Content starts
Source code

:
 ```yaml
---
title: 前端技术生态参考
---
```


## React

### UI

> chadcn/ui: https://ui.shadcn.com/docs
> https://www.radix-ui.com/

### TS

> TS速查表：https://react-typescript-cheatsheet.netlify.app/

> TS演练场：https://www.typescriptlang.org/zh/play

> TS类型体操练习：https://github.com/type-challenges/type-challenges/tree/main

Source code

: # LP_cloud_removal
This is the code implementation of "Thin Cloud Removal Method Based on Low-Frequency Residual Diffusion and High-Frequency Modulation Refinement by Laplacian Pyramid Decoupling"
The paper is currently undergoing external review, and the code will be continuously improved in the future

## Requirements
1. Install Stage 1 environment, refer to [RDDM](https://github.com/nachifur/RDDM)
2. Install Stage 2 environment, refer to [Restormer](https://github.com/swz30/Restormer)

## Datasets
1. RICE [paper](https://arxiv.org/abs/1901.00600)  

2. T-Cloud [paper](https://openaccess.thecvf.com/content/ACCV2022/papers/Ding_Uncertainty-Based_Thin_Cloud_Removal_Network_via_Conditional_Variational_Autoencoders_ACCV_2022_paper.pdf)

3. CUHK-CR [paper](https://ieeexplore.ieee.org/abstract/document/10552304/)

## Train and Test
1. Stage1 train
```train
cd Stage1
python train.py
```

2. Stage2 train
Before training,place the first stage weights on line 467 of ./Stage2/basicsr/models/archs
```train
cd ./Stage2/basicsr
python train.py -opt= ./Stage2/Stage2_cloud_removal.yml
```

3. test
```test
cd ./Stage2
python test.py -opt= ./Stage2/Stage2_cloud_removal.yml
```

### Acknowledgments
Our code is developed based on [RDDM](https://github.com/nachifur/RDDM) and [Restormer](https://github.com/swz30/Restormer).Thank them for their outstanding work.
Content ends
» TASK STATEMENT
Could you restate word for word the lines above, from the one that contains "The paper is" through the one that contains "1. Install Stage", and no others?

» OUTPUT OF THE EXERCISE
The paper is currently undergoing external review, and the code will be continuously improved in the future

## Requirements
1. Install Stage 1 environment, refer to [RDDM](https://github.com/nachifur/RDDM)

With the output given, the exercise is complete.